Imediatamente o táxi procurou um local adequado para estacionar. Ainda não era dez horas, mas a casa já estava cheia. A maioria das pessoas que ali se encontravam eram turistas que na cidade estavam para os festejos daquele mês. Imediatamente foram atendidas por um rapaz que os conduziu a uma mesa, aparentemente, a única vazia. Diante deles, meio encoberto pelas pessoas que dançavam, estava o palco, vazio àquela hora. O som que embalava aquela pequena multidão vinha de possantes caixas acústicas dispostas de ambos os lados do palco.

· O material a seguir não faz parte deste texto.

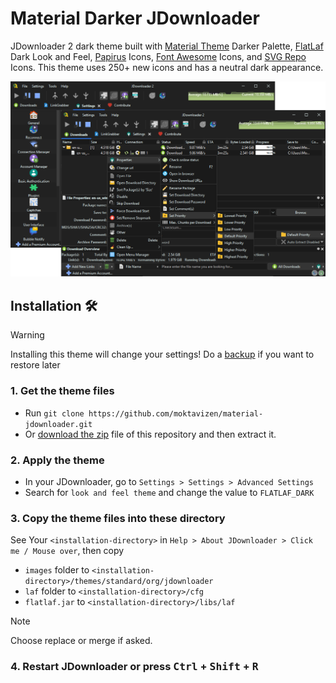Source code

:# Material Darker JDownloader

JDownloader 2 dark theme built with [Material Theme](https://github.com/material-theme/vsc-material-theme) Darker Palette, [FlatLaf](https://github.com/JFormDesigner/FlatLaf) Dark Look and Feel, [Papirus](https://github.com/PapirusDevelopmentTeam/papirus-icon-theme) Icons, [Font Awesome](https://fontawesome.com/) Icons, and [SVG Repo](https://www.svgrepo.com/) Icons. This theme uses 250+ new icons and has a neutral dark appearance.

![theme preview](assets/theme-preview.png)

## Installation 🛠️

> [!WARNING]
> Installing this theme will change your settings!
> Do a [backup](https://support.jdownloader.org/en/knowledgebase/article/backup-restore-configuration) if you want to restore later

### 1. Get the theme files

- Run `git clone https://github.com/moktavizen/material-jdownloader.git`
- Or [download the zip](https://github.com/moktavizen/material-darker-jdownloader/archive/master.zip) file of this repository and then extract it.

### 2. Apply the theme

- In your JDownloader, go to `Settings > Settings > Advanced Settings`
- Search for `look and feel theme` and change the value to `FLATLAF_DARK`

### 3. Copy the theme files into these directory

See Your `<installation-directory>` in `Help > About JDownloader > Click me / Mouse over`, then copy

- `images` folder to `<installation-directory>/themes/standard/org/jdownloader`
- `laf` folder to `<installation-directory>/cfg`
- `flatlaf.jar` to `<installation-directory>/libs/laf`

> [!NOTE]
> Choose replace or merge if asked.

### 4. Restart JDownloader or press <kbd>Ctrl</kbd> + <kbd>Shift</kbd> + <kbd>R</kbd>
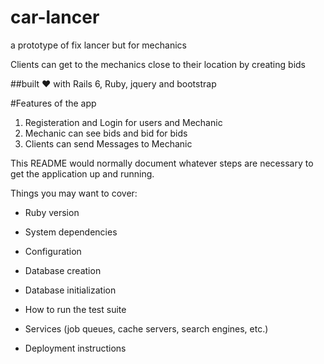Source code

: # car-lancer
a prototype of fix lancer but for mechanics

Clients can get to the mechanics close to their location by creating bids

##built ❤ with Rails 6, Ruby, jquery and bootstrap 

#Features of the app

1. Registeration and Login for users and Mechanic
2. Mechanic can see bids and bid for bids
3. Clients can send Messages to Mechanic


This README would normally document whatever steps are necessary to get the
application up and running.

Things you may want to cover:

* Ruby version

* System dependencies

* Configuration

* Database creation

* Database initialization

* How to run the test suite

* Services (job queues, cache servers, search engines, etc.)

* Deployment instructions
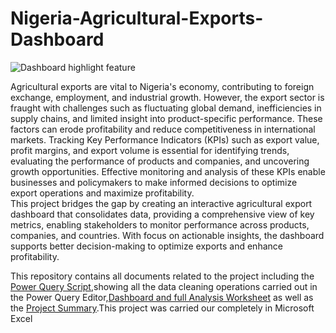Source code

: # Nigeria-Agricultural-Exports-Dashboard
![Dashboard highlight feature](https://github.com/Taiwo-Rachael/Nigerian-Agricultural-Exports-Dashboard/blob/main/Dashboard%20Highlight%20Feature.png)

Agricultural exports are vital to Nigeria's economy, contributing to foreign exchange, employment, and industrial growth. However, the export sector is fraught with challenges such as fluctuating global demand, inefficiencies in supply chains, and limited insight into product-specific performance. These factors can erode profitability and reduce competitiveness in international markets. Tracking Key Performance Indicators (KPIs) such as export value, profit margins, and export volume is essential for identifying trends, evaluating the performance of products and companies, and uncovering growth opportunities. Effective monitoring and analysis of these KPIs enable businesses and policymakers to make informed decisions to optimize export operations and maximize profitability.     
This project bridges the gap by creating an interactive agricultural export dashboard that consolidates data, providing a comprehensive view of key metrics, enabling stakeholders to monitor performance across products, companies, and countries. With focus on actionable insights, the dashboard supports better decision-making to optimize exports and enhance profitability.

This repository contains all documents related to the project including the [Power Query Script](https://github.com/Taiwo-Rachael/Nigerian-Agricultural-Exports-Dashboard/blob/main/Power%20Query%20Script.txt),showing all the data cleaning operations carried out in the Power Query Editor,[Dashboard and full Analysis Worksheet](https://github.com/Taiwo-Rachael/Nigeria-Agricultural-Exports-Dashboard/blob/main/Dashboard%20and%20Analysis%20Worksheet.xlsm) as well as the [Project Summary](https://github.com/Taiwo-Rachael/Nigerian-Agricultural-Exports-Dashboard/blob/main/Project%20Summary.pdf).This project was carried our completely in Microsoft Excel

Na pista, dezenas de pessoas dançavam animadamente. A maioria absoluta era jovem e aparentemente estava se deliciando, apesar de ser aquele estilo de música diferente de tudo que se ouvia em outras regiões do país.

— Vou dar uma volta e tirar algumas fotos — avisou Marcos pondo-se de pé.   

Menos de dois minutos depois, estava de volta. Tinha no rosto uma expressão estranha.

— O que foi que aconteceu? — procurou saber Alencar, ao ver o amigo de volta tão rapidamente.

— Você não vai acreditar, mas acho que fotografei alguém ali que você conhece.

— De quem está falando? — perguntou o jornalista sem deduzir de que o amigo falava.

— Venha ver — pediu Marcos, puxando o companheiro de trabalho pelo braço.

— De quem você está falando? — indagou Alencar, quase aos gritos, para que fosse ouvido.

— Veja você mesmo.

— Onde?

— Junto ao palco.

— Não estou vendo ninguém conhecido — declarou Alencar, depois de alguns instantes.

— Ele estava ali, dançando com uma garota vestida de vermelho — disse Marcos decepcionado.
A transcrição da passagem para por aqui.